27 of 27 people found the following review helpful
on 26 January 2014
This is an excellent book that has reminded me why I became a teacher c.15 years ago. For many years I have believed that effort is the key to success, rather than talent - although, having read this I now question how much I really believed this, and whether or not I was actually just paying lip service to the belief instead of really following it. I also think that, during the last 15 years of my teaching career I have gradually taken on board the belief that natural ability is a key factor (rather than effort), having seen many of my pupils become successful, or not. I think that the arguments and evidence presented and referenced here are persuasive and I shall return to the classroom tomorrow with a different view. The discussion on a limiting, or empowering self-belief in ability is powerful - and I shall now read the referenced books/research that are discussed in this book. This book is a good investment and is well worth reading.
171 of 181 people found the following review helpful
on 6 May 2010
Bounce is a very interesting and thought provoking book.
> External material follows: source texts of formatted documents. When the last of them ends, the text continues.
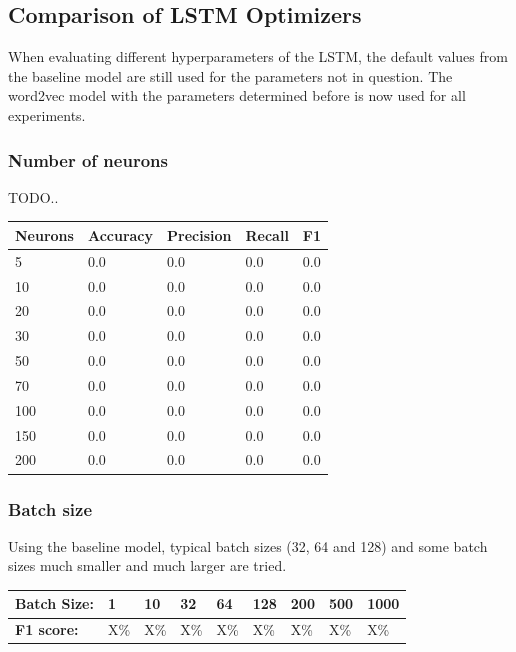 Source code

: \documentclass[
	a4paper,
	pagesize,
	pdftex,
	12pt,
	twoside, %
	BCOR=5mm, %
	ngerman,
	fleqn,
	final,
	]{scrartcl}
\begin{document}
\subsection{Comparison of LSTM Optimizers}

When evaluating different hyperparameters of the LSTM, the default values from the baseline model are still used for the parameters not in question. The word2vec model with the parameters determined before is now used for all experiments.

\subsubsection{Number of neurons}

TODO..


\begin{tabular}{ | p{2cm} || p{2cm}|p{2cm}|p{2cm}|p{2cm}|  }
	\hline
	Neurons & Accuracy & Precision & Recall & F1 \\
	\hline
	5 & 0.0 &  0.0 &  0.0 &  0.0 \\
	10 & 0.0 &  0.0 &  0.0 &  0.0 \\
	20 & 0.0 &  0.0 &  0.0 &  0.0 \\
	30 & 0.0 &  0.0 &  0.0 &  0.0 \\
	50 & 0.0 &  0.0 &  0.0 &  0.0 \\
	70 & 0.0 &  0.0 &  0.0 &  0.0 \\
	100 & 0.0 &  0.0 &  0.0 &  0.0 \\
	150 & 0.0 &  0.0 &  0.0 &  0.0 \\
	200 & 0.0 &  0.0 &  0.0 &  0.0 \\
	\hline
	\hline
\end{tabular}



\subsubsection{Batch size}

Using the baseline model, typical batch sizes (32, 64 and 128) and some batch sizes much smaller and much larger are tried.

\begin{tabular} { | p{3cm} || p{0.8cm} | p{0.8cm} |  p{0.8cm} | p{0.8cm}  | p{0.8cm} | p{0.8cm} | p{0.8cm}| p{0.8cm} |}
	\hline
	\textbf{Batch Size:}  & 1 & 10 & 32 & 64 & 128 & 200 & 500 & 1000\\   
	\hline
	\textbf{F1 score:} & X\% & X\% & X\% & X\% & X\% & X\% & X\% & X\% \\
	\hline
	\hline
\end{tabular}
\end{document}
It basically argues that for any significantly complex human activity (especially sports like tennis, football and golf, and games like chess) natural talent is of pretty low importance because the wiring of the brain required to succeed can only be achieved through a massive amount of "purposeful" practice. The end result of this practice is often mistaken for natural talent, but in fact the trait most high achievers have in common is a willingness to work harder than their peers and a belief that this hard work will drive greater improvement and success, not a belief in their fixed superiority. There are a number of compelling and inspiring examples in the book, the most amazing of which is a family of Hungarian chess players whose story has changed the way I look at what is possible for any person to achieve. Woven into this argument are snipets of the author's own story as an internationally ranked table tennis player and Olympian. Although some of the material draws on the same sources (and also directly quotes) other popularizers like Malcolm Gladwell, I must say that having read the latter's books "Outliers" and "What the Dog Saw", I felt many of the key themes in "Bounce" are expressed in a very different way, and are in many ways much more compellingly argued. There are also whole sections on additional factors behind sporting success such as confidence, faith, nerve and even race, so that the overall sweep of the book's arguments is truly unique, rigourously argued and highly thought provoking. Although anchored mostly in the world of sports, it is hard to define this as just a sports book, as the ideas apply to many other walks of life as well. Highly recommended.
82 of 88 people found the following review helpful
on 5 May 2010
Bounce is a remarkable book. Its central argument is that there is no such thing as natural talent and that top achievement is the consequence of huge amounts of a very particular kind of practice.
This may sound radical, but the evidence is compelling. The author shows how child prodigies are not quite what they seem and have actually clocked up quantities of practice that few of us achieve in our whole lives. He also shows how the extraordinary skills of elite athletes and other top performers in the arts and business can be explained by mental representations that all of us can acquire with practice.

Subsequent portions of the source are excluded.